In the mid-to-late seventies, Direct Market Distribution began to nudge that system aside.  With Direct Market, retailers (mainly comic book shops and other specialty outlets) order comics in advance.  The publisher prints and the distributor sends out the proper amount of copies to fill those orders.  There are no returns, very little spoilage.  The retailers pay for all they receive and if they don't sell — or don't sell rapidly — then it's the retailer's problem. Much neater.

If you scour the Internet, you can probably find many articles about how the Direct Sales Market came to be and most will give props, though perhaps not enough of them, to a gent named Phil Seuling.

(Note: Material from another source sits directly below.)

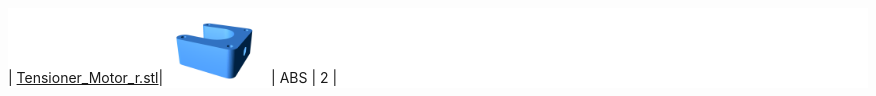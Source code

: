 | [Tensioner_Motor_r.stl](./STLs/Tensioner_Motor_r.stl)| <img src="images/Tensioner_Motor_r.stl.png" width="100px"> | ABS | 2 |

But others deserve credit, as well. Among the many things to note about the Direct Sales Market is that, first of all, it saved the industry. The old system was even failing even in honest ways and was in dire need of replacement.

Also, the new system made new publishers possible. A handful of established publishers no longer had an iron grip on distribution in America, keeping most others out and perhaps sabotaging the few that did get in. Anyone remember Tower Comics? Lightning? Gil Kane's attempt to become a publisher that ended after one issue? The Edgar Rice Burroughs Estate made repeated attempts to become the publisher of comic books starring Tarzan and its other properties. They could not get national distribution.

And the new system made it more possible to pay writers and artists royalties based on sales of the comics they produced. One of the many excuses publishers used to use as to why they didn't went something like this: "We can't pay you royalties because we can't give you an honest count. We don't get an honest count ourselves!" There was some truth to that although the larger truth was that they just didn't wanna share. I do not think very many people who today do great comics would be in the field at all had that not changed.